- Opening Delimiter -

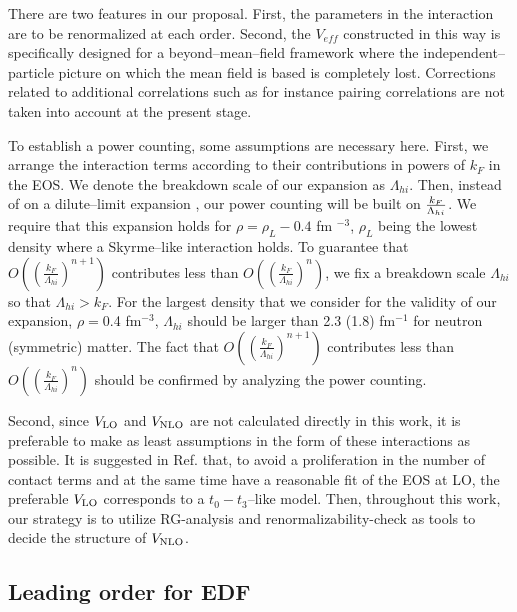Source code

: \documentclass[aps,11pt,prc,preprint,superscriptaddress,nofootinbib]{revtex4}
\begin{document}
There are two features in our proposal. First, the parameters in
the interaction are to be renormalized at each order. Second, the $V_{eff}$
constructed in this way is specifically designed for a beyond--mean--field 
framework where the independent--particle picture on which the mean field is 
based is completely lost.
Corrections related to additional correlations such as for instance pairing correlations are 
not taken into account at the present stage. 

To establish a power counting, some assumptions are necessary here. First,
we arrange the interaction terms according to their contributions in powers of $%
k_F$ in the EOS. We denote the breakdown scale of our expansion as $\Lambda _{hi}$.   
 Then, instead of on a dilute--limit expansion 
 \cite{hammer,hammerlucas}, our power counting will be built on $\frac{k_F}{%
\Lambda _{hi}}$. We require that this expansion holds for $\rho =\rho_L- 0.4$ fm%
$^{-3}$, $\rho_L$ being the lowest density where a Skyrme--like interaction holds.  
{To guarantee that  $O\left( \left(\frac{k_F}{\Lambda _{hi}}\right)^{n+1}\right) $ contributes 
less than $O\left( \left(\frac{k_F}{\Lambda _{hi}}\right)^{n}\right) $, we fix a 
breakdown scale  $\Lambda _{hi}$ so that  $\Lambda _{hi}>k_F$. For the largest 
density that we consider for the validity of our expansion, 
$\rho=$0.4 fm$^{-3}$, $\Lambda _{hi}$ should be larger than 2.3 (1.8) fm$^{-1}$ for neutron 
(symmetric) matter. The fact that  $O\left( \left(\frac{k_F}{\Lambda _{hi}}\right)^{n+1}\right) $ 
contributes less than $O\left( \left(\frac{k_F}{\Lambda _{hi}}\right)^{n}\right) $ 
should be confirmed by analyzing the power counting. }  
 
Second, since $V_{\rm LO}$ and $V_{\rm NLO}$
are not calculated directly in this work, it is preferable to make as least
assumptions in the form of these interactions as possible. It is suggested in Ref.
  \cite{bira} that, to avoid a proliferation in the number of contact terms and at
the same time have a reasonable fit of the EOS at LO, the preferable $V_{\rm LO}$
corresponds to a $t_{0}-t_{3}$--like model. Then, throughout this work, our
strategy is to utilize RG-analysis and renormalizability-check as tools to
decide the structure of $V_{\rm NLO}$. 

\subsection{Leading order for EDF}
\end{document}
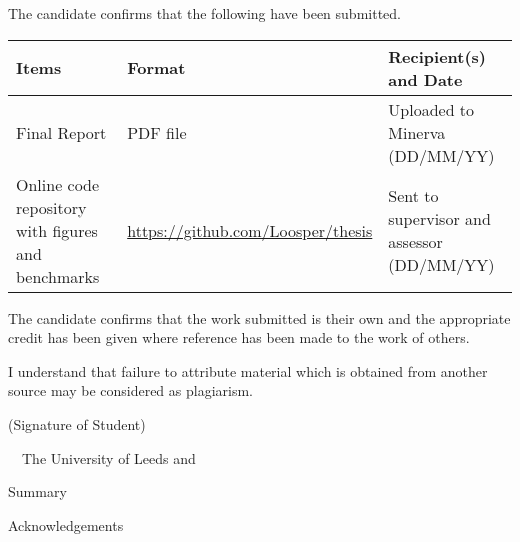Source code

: \frontcover

\clearpage

\noindent The candidate confirms that the following have been submitted.\\


\begin{table}[ht!]
\begin{tabular}{|p{}|p{}|p{}|}
\hline
    Items & Format & Recipient(s) and Date \\
\hline
    Final Report & PDF file & Uploaded to Minerva (DD/MM/YY) \\
\hline
    Online code repository with figures and benchmarks &
    \url{https://github.com/Loosper/thesis} &
    Sent to supervisor and assessor (DD/MM/YY) \\
\hline
\end{tabular}
\end{table}


\vfill

\noindent The candidate confirms that the work submitted is their own and the appropriate credit has been given where reference has been made to the work of others.

\vfill

\noindent I understand that failure to attribute material which is obtained from another source may be considered as plagiarism.

\vfill

\begin{flushright}
    (Signature of Student) \fullname
\end{flushright}

\vfill

\textcopyright~\session~The University of Leeds and~\fullname

\setlength{\parindent}{11pt}

\begin{metachapter}{Summary}

\end{metachapter}

\begin{metachapter}{Acknowledgements}
    
\end{metachapter}

\tableofcontents

\listoffigures

\clearpage
{}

- Closing Delimiter -

**WHAT IS NEEDED:** Once the pictures are removed, output the entries above exactly as given.

**YOUR SOLUTION:**
Source code

: \documentclass[aps,11pt,prc,preprint,superscriptaddress,nofootinbib]{revtex4}
\begin{document}
There are two features in our proposal. First, the parameters in
the interaction are to be renormalized at each order. Second, the $V_{eff}$
constructed in this way is specifically designed for a beyond--mean--field 
framework where the independent--particle picture on which the mean field is 
based is completely lost.
Corrections related to additional correlations such as for instance pairing correlations are 
not taken into account at the present stage. 

To establish a power counting, some assumptions are necessary here. First,
we arrange the interaction terms according to their contributions in powers of $%
k_F$ in the EOS. We denote the breakdown scale of our expansion as $\Lambda _{hi}$.   
 Then, instead of on a dilute--limit expansion 
 \cite{hammer,hammerlucas}, our power counting will be built on $\frac{k_F}{%
\Lambda _{hi}}$. We require that this expansion holds for $\rho =\rho_L- 0.4$ fm%
$^{-3}$, $\rho_L$ being the lowest density where a Skyrme--like interaction holds.  
{To guarantee that  $O\left( \left(\frac{k_F}{\Lambda _{hi}}\right)^{n+1}\right) $ contributes 
less than $O\left( \left(\frac{k_F}{\Lambda _{hi}}\right)^{n}\right) $, we fix a 
breakdown scale  $\Lambda _{hi}$ so that  $\Lambda _{hi}>k_F$. For the largest 
density that we consider for the validity of our expansion, 
$\rho=$0.4 fm$^{-3}$, $\Lambda _{hi}$ should be larger than 2.3 (1.8) fm$^{-1}$ for neutron 
(symmetric) matter. The fact that  $O\left( \left(\frac{k_F}{\Lambda _{hi}}\right)^{n+1}\right) $ 
contributes less than $O\left( \left(\frac{k_F}{\Lambda _{hi}}\right)^{n}\right) $ 
should be confirmed by analyzing the power counting. }  
 
Second, since $V_{\rm LO}$ and $V_{\rm NLO}$
are not calculated directly in this work, it is preferable to make as least
assumptions in the form of these interactions as possible. It is suggested in Ref.
  \cite{bira} that, to avoid a proliferation in the number of contact terms and at
the same time have a reasonable fit of the EOS at LO, the preferable $V_{\rm LO}$
corresponds to a $t_{0}-t_{3}$--like model. Then, throughout this work, our
strategy is to utilize RG-analysis and renormalizability-check as tools to
decide the structure of $V_{\rm NLO}$. 

\subsection{Leading order for EDF}
\end{document}
Source code

: \frontcover

\clearpage

\noindent The candidate confirms that the following have been submitted.\\


\begin{table}[ht!]
\begin{tabular}{|p{}|p{}|p{}|}
\hline
    Items & Format & Recipient(s) and Date \\
\hline
    Final Report & PDF file & Uploaded to Minerva (DD/MM/YY) \\
\hline
    Online code repository with figures and benchmarks &
    \url{https://github.com/Loosper/thesis} &
    Sent to supervisor and assessor (DD/MM/YY) \\
\hline
\end{tabular}
\end{table}


\vfill

\noindent The candidate confirms that the work submitted is their own and the appropriate credit has been given where reference has been made to the work of others.

\vfill

\noindent I understand that failure to attribute material which is obtained from another source may be considered as plagiarism.

\vfill

\begin{flushright}
    (Signature of Student) \fullname
\end{flushright}

\vfill

\textcopyright~\session~The University of Leeds and~\fullname

\setlength{\parindent}{11pt}

\begin{metachapter}{Summary}

\end{metachapter}

\begin{metachapter}{Acknowledgements}
    
\end{metachapter}

\tableofcontents

\listoffigures

\clearpage
{}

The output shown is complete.